Le méthane, un enjeu majeur à maîtriser
Selon l’Organisation météorologique mondiale (OMM), la concentration de méthane dans l’atmosphère a atteint un niveau record au cours des dernières décennies, principalement en raison des activités agricoles. Sans mesures de contrôle, cette hausse continuera d’accélérer le réchauffement climatique et d’aggraver les effets du changement climatique.
Au Vietnam, l’agriculture représente environ 30 % des émissions nationales de gaz à effet de serre.
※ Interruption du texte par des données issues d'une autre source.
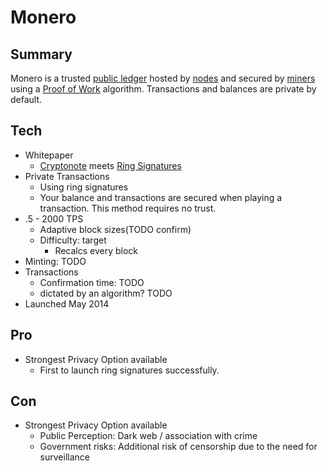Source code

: # Monero

## Summary

Monero is a trusted [public ledger](about/PublicLedger.md) hosted by [nodes](about/Nodes.md) and secured by [miners](about/Miners.md) using a [Proof of Work](about/ProofOfWork.md) algorithm.  Transactions and balances are private by default.

## Tech

 - Whitepaper
   - [Cryptonote](https://cryptonote.org/whitepaper.pdf) meets [Ring Signatures](https://lab.getmonero.org/pubs/MRL-0005.pdf)
 - Private Transactions
   - Using ring signatures
   - Your balance and transactions are secured when playing a transaction.  This method requires no trust.
 - .5 - 2000 TPS 
    - Adaptive block sizes(TODO confirm)
    - Difficulty: target
      - Recalcs every block
 - Minting: TODO
 - Transactions
   - Confirmation time: TODO
   - dictated by an algorithm? TODO
 - Launched May 2014

## Pro

 - Strongest Privacy Option available
   - First to launch ring signatures successfully.

## Con

 - Strongest Privacy Option available
   - Public Perception: Dark web / association with crime
   - Government risks: Additional risk of censorship due to the need for surveillance

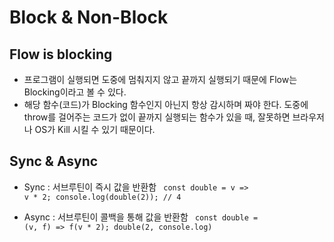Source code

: # Block & Non-Block

## Flow is blocking
* 프로그램이 실행되면 도중에 멈춰지지 않고 끝까지 실행되기 때문에 Flow는 Blocking이라고 볼 수 있다.
* 해당 함수(코드)가 Blocking 함수인지 아닌지 항상 감시하며 짜야 한다. 도중에 throw를 걸어주는 코드가 없이 끝까지 실행되는 함수가 있을 때, 잘못하면 브라우저나 OS가 Kill 시킬 수 있기 때문이다.

## Sync & Async
* Sync : 서브루틴이 즉시 값을 반환함
  <code>
  const double = v => v * 2;
  console.log(double(2)); // 4
  </code>

* Async : 서브루틴이 콜백을 통해 값을 반환함
  <code>
  const double = (v, f) => f(v * 2);
  double(2, console.log)
  </code>


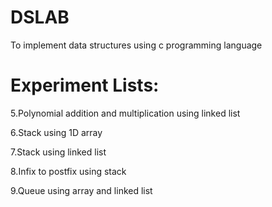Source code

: # DSLAB 
To implement data structures using c programming language 
# Experiment Lists: 
5.Polynomial addition and multiplication using linked list  

6.Stack using 1D array 

7.Stack using linked list 

8.Infix to postfix using stack  

9.Queue using array and linked list
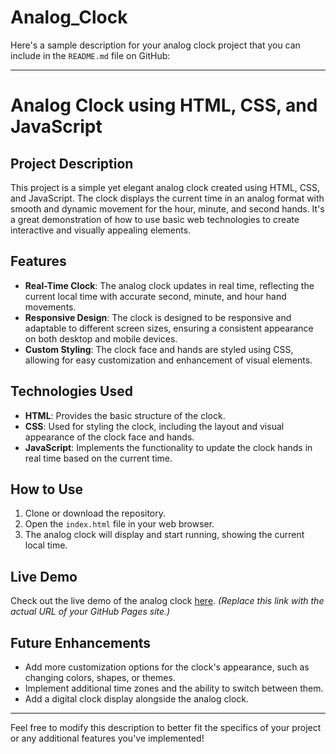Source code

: # Analog_Clock
Here's a sample description for your analog clock project that you can include in the `README.md` file on GitHub:

---

# Analog Clock using HTML, CSS, and JavaScript

## Project Description

This project is a simple yet elegant analog clock created using HTML, CSS, and JavaScript. The clock displays the current time in an analog format with smooth and dynamic movement for the hour, minute, and second hands. It's a great demonstration of how to use basic web technologies to create interactive and visually appealing elements.

## Features

- **Real-Time Clock**: The analog clock updates in real time, reflecting the current local time with accurate second, minute, and hour hand movements.
- **Responsive Design**: The clock is designed to be responsive and adaptable to different screen sizes, ensuring a consistent appearance on both desktop and mobile devices.
- **Custom Styling**: The clock face and hands are styled using CSS, allowing for easy customization and enhancement of visual elements.

## Technologies Used

- **HTML**: Provides the basic structure of the clock.
- **CSS**: Used for styling the clock, including the layout and visual appearance of the clock face and hands.
- **JavaScript**: Implements the functionality to update the clock hands in real time based on the current time.

## How to Use

1. Clone or download the repository.
2. Open the `index.html` file in your web browser.
3. The analog clock will display and start running, showing the current local time.

## Live Demo

Check out the live demo of the analog clock [here](https://yourusername.github.io/your-repository-name/). *(Replace this link with the actual URL of your GitHub Pages site.)*

## Future Enhancements

- Add more customization options for the clock's appearance, such as changing colors, shapes, or themes.
- Implement additional time zones and the ability to switch between them.
- Add a digital clock display alongside the analog clock.

---

Feel free to modify this description to better fit the specifics of your project or any additional features you've implemented!
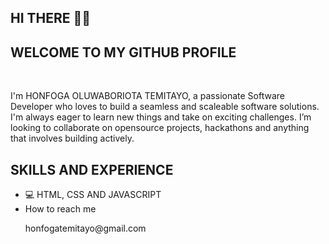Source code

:<h2>HI THERE 👋🏼</h2>
<h2> WELCOME TO MY GITHUB PROFILE </h2>
<br>

I'm HONFOGA OLUWABORIOTA TEMITAYO, a passionate Software Developer who loves to build a seamless and scaleable software solutions. I'm always eager to learn new things and take on exciting challenges. I’m looking to collaborate on opensource projects, hackathons and anything that involves building actively.
<h2>SKILLS AND EXPERIENCE</h2>
<ul>
  <li>💻 HTML, CSS AND JAVASCRIPT</li>
  <li>How to reach me
  <p for="email" > honfogatemitayo@gmail.com</p>
  </li>
  
</ul>

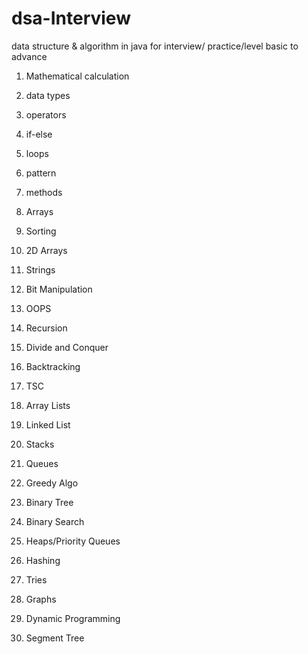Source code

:# dsa-Interview
data structure &amp; algorithm in java for interview/ practice/level basic to advance

1. Mathematical calculation

2. data types

3. operators
4. if-else
5. loops
6. pattern
7. methods
8. Arrays
9. Sorting
10. 2D Arrays
11. Strings
12. Bit Manipulation
13. OOPS
14. Recursion
15. Divide and Conquer
16. Backtracking
17. TSC
18. Array Lists
19. Linked List
20. Stacks
21. Queues
22. Greedy Algo
23. Binary Tree
24. Binary Search
25. Heaps/Priority Queues
26. Hashing
27. Tries
28. Graphs
29. Dynamic Programming
30. Segment Tree
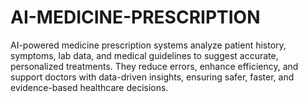 # AI-MEDICINE-PRESCRIPTION
AI-powered medicine prescription systems analyze patient history, symptoms, lab data, and medical guidelines to suggest accurate, personalized treatments. They reduce errors, enhance efficiency, and support doctors with data-driven insights, ensuring safer, faster, and evidence-based healthcare decisions.
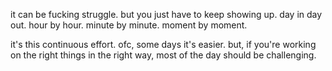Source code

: it can be fucking struggle.
but you just have to keep showing up.
day in day out.
hour by hour.
minute by minute.
moment by moment.

it's this continuous effort.
ofc, some days it's easier. 
but, if you're working on the right things in the right way, most of the day should be challenging.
Les émissions proviennent principalement de trois secteurs : la riziculture irriguée (50 %), l’élevage (19 %) et la gestion des sols ainsi que l’utilisation des engrais (13 %).
Les études montrent que les principales causes de l’augmentation des émissions de gaz à effet de serre dans la production rizicole au Vietnam sont l’intensification non durable des cultures, l’utilisation excessive d’engrais et d’eau d’irrigation, la mauvaise gestion des résidus de récolte (paille, balle de riz) ainsi que le recours à des pratiques agricoles peu économes en énergie.
En agriculture, la riziculture irriguée constitue la principale source d’émissions de méthane en raison de son mode de culture. Les rizières restent inondées durant toute la saison, créant un milieu anaérobie favorable aux micro-organismes qui décomposent la matière organique et produisent du méthane. La décomposition de la paille, des engrais organiques et des résidus végétaux sous l’eau accentue encore ce phénomène.
Avec plus de 7 millions d’hectares de rizières cultivées chaque année, le Vietnam figure parmi les pays où les émissions de méthane d’origine agricole représentent une part importante des émissions nationales de gaz à effet de serre.
Des solutions multiples pour réduire les émissions
La réduction des émissions de méthane issues de l’agriculture est devenue une priorité au Vietnam. Afin d’honorer ses engagements internationaux et d’améliorer la qualité de l’environnement agricole, le pays s’est fixé pour objectif de réduire d’au moins 30 % ses émissions de méthane d’ici 2030, par rapport au niveau de 2020. Plusieurs mesures sont mises en œuvre pour atteindre cette cible.
Le recours à une irrigation maîtrisée, visant à réduire la durée d’inondation des rizières, constitue l’un des moyens les plus efficaces. La technique de l’alternance d’inondation et d’assèchement (AWD) est déjà largement déployée. Elle consiste à laisser les parcelles s’assécher naturellement entre deux irrigations, favorisant ainsi la diffusion de l’oxygène dans le sol et l’oxydation du méthane au niveau des racines du riz. Cette méthode peut réduire jusqu’à 50 % des émissions de méthane tout en maintenant les rendements.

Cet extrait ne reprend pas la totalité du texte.